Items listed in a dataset
# # #
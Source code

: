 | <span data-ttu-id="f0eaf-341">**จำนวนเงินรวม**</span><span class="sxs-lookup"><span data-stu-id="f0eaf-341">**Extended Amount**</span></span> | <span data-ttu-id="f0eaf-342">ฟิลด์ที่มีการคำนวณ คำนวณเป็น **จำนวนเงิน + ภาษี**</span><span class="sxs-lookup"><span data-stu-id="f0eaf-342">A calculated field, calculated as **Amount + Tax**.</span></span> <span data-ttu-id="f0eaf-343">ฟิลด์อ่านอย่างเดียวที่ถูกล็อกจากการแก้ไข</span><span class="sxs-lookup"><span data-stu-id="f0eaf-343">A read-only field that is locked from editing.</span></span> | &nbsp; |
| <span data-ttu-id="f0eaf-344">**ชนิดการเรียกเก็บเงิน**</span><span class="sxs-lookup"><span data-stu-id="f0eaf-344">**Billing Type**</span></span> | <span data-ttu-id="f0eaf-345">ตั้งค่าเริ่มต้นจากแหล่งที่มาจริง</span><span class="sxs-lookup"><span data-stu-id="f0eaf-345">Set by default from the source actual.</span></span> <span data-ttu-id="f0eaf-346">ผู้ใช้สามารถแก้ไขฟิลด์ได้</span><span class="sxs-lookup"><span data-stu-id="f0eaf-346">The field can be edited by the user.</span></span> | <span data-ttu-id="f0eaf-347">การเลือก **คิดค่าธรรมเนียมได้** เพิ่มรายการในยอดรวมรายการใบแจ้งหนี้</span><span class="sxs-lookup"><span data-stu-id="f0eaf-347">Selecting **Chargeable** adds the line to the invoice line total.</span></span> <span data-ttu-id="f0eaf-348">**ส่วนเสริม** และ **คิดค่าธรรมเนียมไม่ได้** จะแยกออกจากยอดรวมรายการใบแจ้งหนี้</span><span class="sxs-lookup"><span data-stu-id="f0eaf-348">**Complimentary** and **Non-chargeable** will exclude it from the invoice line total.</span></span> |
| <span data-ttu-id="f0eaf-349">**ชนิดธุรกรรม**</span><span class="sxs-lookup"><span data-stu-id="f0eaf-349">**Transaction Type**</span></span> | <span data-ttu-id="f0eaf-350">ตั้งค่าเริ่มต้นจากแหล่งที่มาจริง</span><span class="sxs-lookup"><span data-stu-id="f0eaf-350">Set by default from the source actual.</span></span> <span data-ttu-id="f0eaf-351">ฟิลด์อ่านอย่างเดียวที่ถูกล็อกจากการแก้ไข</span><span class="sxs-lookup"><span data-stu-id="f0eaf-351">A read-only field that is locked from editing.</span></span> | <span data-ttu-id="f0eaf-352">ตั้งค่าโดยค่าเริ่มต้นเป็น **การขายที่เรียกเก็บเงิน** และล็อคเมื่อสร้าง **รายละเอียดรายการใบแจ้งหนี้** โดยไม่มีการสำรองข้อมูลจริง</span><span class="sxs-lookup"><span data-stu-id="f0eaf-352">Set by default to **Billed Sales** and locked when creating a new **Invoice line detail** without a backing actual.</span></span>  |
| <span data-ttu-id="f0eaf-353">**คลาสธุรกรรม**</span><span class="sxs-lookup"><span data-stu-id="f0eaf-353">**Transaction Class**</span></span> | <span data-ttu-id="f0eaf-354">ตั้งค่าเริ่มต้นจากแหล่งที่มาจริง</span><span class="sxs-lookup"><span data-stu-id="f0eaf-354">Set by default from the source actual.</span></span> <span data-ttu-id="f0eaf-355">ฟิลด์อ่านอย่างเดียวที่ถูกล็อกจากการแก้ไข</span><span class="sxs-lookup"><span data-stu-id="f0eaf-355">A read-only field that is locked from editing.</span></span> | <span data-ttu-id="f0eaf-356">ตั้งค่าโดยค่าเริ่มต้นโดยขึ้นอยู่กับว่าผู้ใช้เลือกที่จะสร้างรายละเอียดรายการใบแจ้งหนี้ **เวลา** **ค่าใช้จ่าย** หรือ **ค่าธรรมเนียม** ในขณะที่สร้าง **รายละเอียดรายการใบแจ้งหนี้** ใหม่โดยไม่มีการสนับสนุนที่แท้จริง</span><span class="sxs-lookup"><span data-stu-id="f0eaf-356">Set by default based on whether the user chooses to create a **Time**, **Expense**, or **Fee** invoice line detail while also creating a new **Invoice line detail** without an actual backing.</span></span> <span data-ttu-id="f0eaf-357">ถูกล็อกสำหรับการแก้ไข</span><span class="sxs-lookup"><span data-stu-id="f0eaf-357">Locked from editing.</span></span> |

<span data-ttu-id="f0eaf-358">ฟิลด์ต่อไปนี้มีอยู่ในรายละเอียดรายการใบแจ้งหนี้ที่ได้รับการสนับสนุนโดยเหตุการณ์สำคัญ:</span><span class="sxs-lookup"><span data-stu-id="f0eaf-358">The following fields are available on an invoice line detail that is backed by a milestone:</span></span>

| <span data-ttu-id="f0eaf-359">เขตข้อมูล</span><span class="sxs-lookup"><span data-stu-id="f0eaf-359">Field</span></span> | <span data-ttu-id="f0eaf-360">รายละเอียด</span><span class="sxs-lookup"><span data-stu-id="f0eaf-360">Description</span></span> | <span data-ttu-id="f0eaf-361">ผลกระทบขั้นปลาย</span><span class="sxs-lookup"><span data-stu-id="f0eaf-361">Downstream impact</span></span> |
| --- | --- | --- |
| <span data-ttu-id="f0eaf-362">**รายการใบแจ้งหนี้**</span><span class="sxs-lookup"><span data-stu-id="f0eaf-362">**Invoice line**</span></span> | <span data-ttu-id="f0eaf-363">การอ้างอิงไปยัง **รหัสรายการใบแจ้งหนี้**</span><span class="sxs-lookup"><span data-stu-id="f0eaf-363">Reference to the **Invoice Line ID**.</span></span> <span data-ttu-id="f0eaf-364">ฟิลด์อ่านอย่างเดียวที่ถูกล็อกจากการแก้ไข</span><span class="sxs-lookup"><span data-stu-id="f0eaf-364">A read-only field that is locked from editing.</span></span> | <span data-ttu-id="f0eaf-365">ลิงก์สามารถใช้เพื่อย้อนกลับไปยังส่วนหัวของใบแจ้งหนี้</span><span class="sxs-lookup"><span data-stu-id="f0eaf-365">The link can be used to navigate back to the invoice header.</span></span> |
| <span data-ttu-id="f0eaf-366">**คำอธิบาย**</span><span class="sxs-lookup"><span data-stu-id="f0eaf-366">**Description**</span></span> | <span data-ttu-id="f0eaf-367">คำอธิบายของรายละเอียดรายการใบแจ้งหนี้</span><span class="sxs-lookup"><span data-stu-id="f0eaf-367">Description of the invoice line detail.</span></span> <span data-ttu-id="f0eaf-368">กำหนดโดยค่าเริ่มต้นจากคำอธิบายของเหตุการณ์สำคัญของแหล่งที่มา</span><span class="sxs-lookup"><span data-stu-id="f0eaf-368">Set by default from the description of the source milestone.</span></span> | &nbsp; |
# # #
■ **Work request**:
Return all the lines shown above, precisely as they stand.

■ **Solution to the exercise**:
Source code

: | <span data-ttu-id="f0eaf-341">**จำนวนเงินรวม**</span><span class="sxs-lookup"><span data-stu-id="f0eaf-341">**Extended Amount**</span></span> | <span data-ttu-id="f0eaf-342">ฟิลด์ที่มีการคำนวณ คำนวณเป็น **จำนวนเงิน + ภาษี**</span><span class="sxs-lookup"><span data-stu-id="f0eaf-342">A calculated field, calculated as **Amount + Tax**.</span></span> <span data-ttu-id="f0eaf-343">ฟิลด์อ่านอย่างเดียวที่ถูกล็อกจากการแก้ไข</span><span class="sxs-lookup"><span data-stu-id="f0eaf-343">A read-only field that is locked from editing.</span></span> | &nbsp; |
| <span data-ttu-id="f0eaf-344">**ชนิดการเรียกเก็บเงิน**</span><span class="sxs-lookup"><span data-stu-id="f0eaf-344">**Billing Type**</span></span> | <span data-ttu-id="f0eaf-345">ตั้งค่าเริ่มต้นจากแหล่งที่มาจริง</span><span class="sxs-lookup"><span data-stu-id="f0eaf-345">Set by default from the source actual.</span></span> <span data-ttu-id="f0eaf-346">ผู้ใช้สามารถแก้ไขฟิลด์ได้</span><span class="sxs-lookup"><span data-stu-id="f0eaf-346">The field can be edited by the user.</span></span> | <span data-ttu-id="f0eaf-347">การเลือก **คิดค่าธรรมเนียมได้** เพิ่มรายการในยอดรวมรายการใบแจ้งหนี้</span><span class="sxs-lookup"><span data-stu-id="f0eaf-347">Selecting **Chargeable** adds the line to the invoice line total.</span></span> <span data-ttu-id="f0eaf-348">**ส่วนเสริม** และ **คิดค่าธรรมเนียมไม่ได้** จะแยกออกจากยอดรวมรายการใบแจ้งหนี้</span><span class="sxs-lookup"><span data-stu-id="f0eaf-348">**Complimentary** and **Non-chargeable** will exclude it from the invoice line total.</span></span> |
| <span data-ttu-id="f0eaf-349">**ชนิดธุรกรรม**</span><span class="sxs-lookup"><span data-stu-id="f0eaf-349">**Transaction Type**</span></span> | <span data-ttu-id="f0eaf-350">ตั้งค่าเริ่มต้นจากแหล่งที่มาจริง</span><span class="sxs-lookup"><span data-stu-id="f0eaf-350">Set by default from the source actual.</span></span> <span data-ttu-id="f0eaf-351">ฟิลด์อ่านอย่างเดียวที่ถูกล็อกจากการแก้ไข</span><span class="sxs-lookup"><span data-stu-id="f0eaf-351">A read-only field that is locked from editing.</span></span> | <span data-ttu-id="f0eaf-352">ตั้งค่าโดยค่าเริ่มต้นเป็น **การขายที่เรียกเก็บเงิน** และล็อคเมื่อสร้าง **รายละเอียดรายการใบแจ้งหนี้** โดยไม่มีการสำรองข้อมูลจริง</span><span class="sxs-lookup"><span data-stu-id="f0eaf-352">Set by default to **Billed Sales** and locked when creating a new **Invoice line detail** without a backing actual.</span></span>  |
| <span data-ttu-id="f0eaf-353">**คลาสธุรกรรม**</span><span class="sxs-lookup"><span data-stu-id="f0eaf-353">**Transaction Class**</span></span> | <span data-ttu-id="f0eaf-354">ตั้งค่าเริ่มต้นจากแหล่งที่มาจริง</span><span class="sxs-lookup"><span data-stu-id="f0eaf-354">Set by default from the source actual.</span></span> <span data-ttu-id="f0eaf-355">ฟิลด์อ่านอย่างเดียวที่ถูกล็อกจากการแก้ไข</span><span class="sxs-lookup"><span data-stu-id="f0eaf-355">A read-only field that is locked from editing.</span></span> | <span data-ttu-id="f0eaf-356">ตั้งค่าโดยค่าเริ่มต้นโดยขึ้นอยู่กับว่าผู้ใช้เลือกที่จะสร้างรายละเอียดรายการใบแจ้งหนี้ **เวลา** **ค่าใช้จ่าย** หรือ **ค่าธรรมเนียม** ในขณะที่สร้าง **รายละเอียดรายการใบแจ้งหนี้** ใหม่โดยไม่มีการสนับสนุนที่แท้จริง</span><span class="sxs-lookup"><span data-stu-id="f0eaf-356">Set by default based on whether the user chooses to create a **Time**, **Expense**, or **Fee** invoice line detail while also creating a new **Invoice line detail** without an actual backing.</span></span> <span data-ttu-id="f0eaf-357">ถูกล็อกสำหรับการแก้ไข</span><span class="sxs-lookup"><span data-stu-id="f0eaf-357">Locked from editing.</span></span> |

<span data-ttu-id="f0eaf-358">ฟิลด์ต่อไปนี้มีอยู่ในรายละเอียดรายการใบแจ้งหนี้ที่ได้รับการสนับสนุนโดยเหตุการณ์สำคัญ:</span><span class="sxs-lookup"><span data-stu-id="f0eaf-358">The following fields are available on an invoice line detail that is backed by a milestone:</span></span>

| <span data-ttu-id="f0eaf-359">เขตข้อมูล</span><span class="sxs-lookup"><span data-stu-id="f0eaf-359">Field</span></span> | <span data-ttu-id="f0eaf-360">รายละเอียด</span><span class="sxs-lookup"><span data-stu-id="f0eaf-360">Description</span></span> | <span data-ttu-id="f0eaf-361">ผลกระทบขั้นปลาย</span><span class="sxs-lookup"><span data-stu-id="f0eaf-361">Downstream impact</span></span> |
| --- | --- | --- |
| <span data-ttu-id="f0eaf-362">**รายการใบแจ้งหนี้**</span><span class="sxs-lookup"><span data-stu-id="f0eaf-362">**Invoice line**</span></span> | <span data-ttu-id="f0eaf-363">การอ้างอิงไปยัง **รหัสรายการใบแจ้งหนี้**</span><span class="sxs-lookup"><span data-stu-id="f0eaf-363">Reference to the **Invoice Line ID**.</span></span> <span data-ttu-id="f0eaf-364">ฟิลด์อ่านอย่างเดียวที่ถูกล็อกจากการแก้ไข</span><span class="sxs-lookup"><span data-stu-id="f0eaf-364">A read-only field that is locked from editing.</span></span> | <span data-ttu-id="f0eaf-365">ลิงก์สามารถใช้เพื่อย้อนกลับไปยังส่วนหัวของใบแจ้งหนี้</span><span class="sxs-lookup"><span data-stu-id="f0eaf-365">The link can be used to navigate back to the invoice header.</span></span> |
| <span data-ttu-id="f0eaf-366">**คำอธิบาย**</span><span class="sxs-lookup"><span data-stu-id="f0eaf-366">**Description**</span></span> | <span data-ttu-id="f0eaf-367">คำอธิบายของรายละเอียดรายการใบแจ้งหนี้</span><span class="sxs-lookup"><span data-stu-id="f0eaf-367">Description of the invoice line detail.</span></span> <span data-ttu-id="f0eaf-368">กำหนดโดยค่าเริ่มต้นจากคำอธิบายของเหตุการณ์สำคัญของแหล่งที่มา</span><span class="sxs-lookup"><span data-stu-id="f0eaf-368">Set by default from the description of the source milestone.</span></span> | &nbsp; |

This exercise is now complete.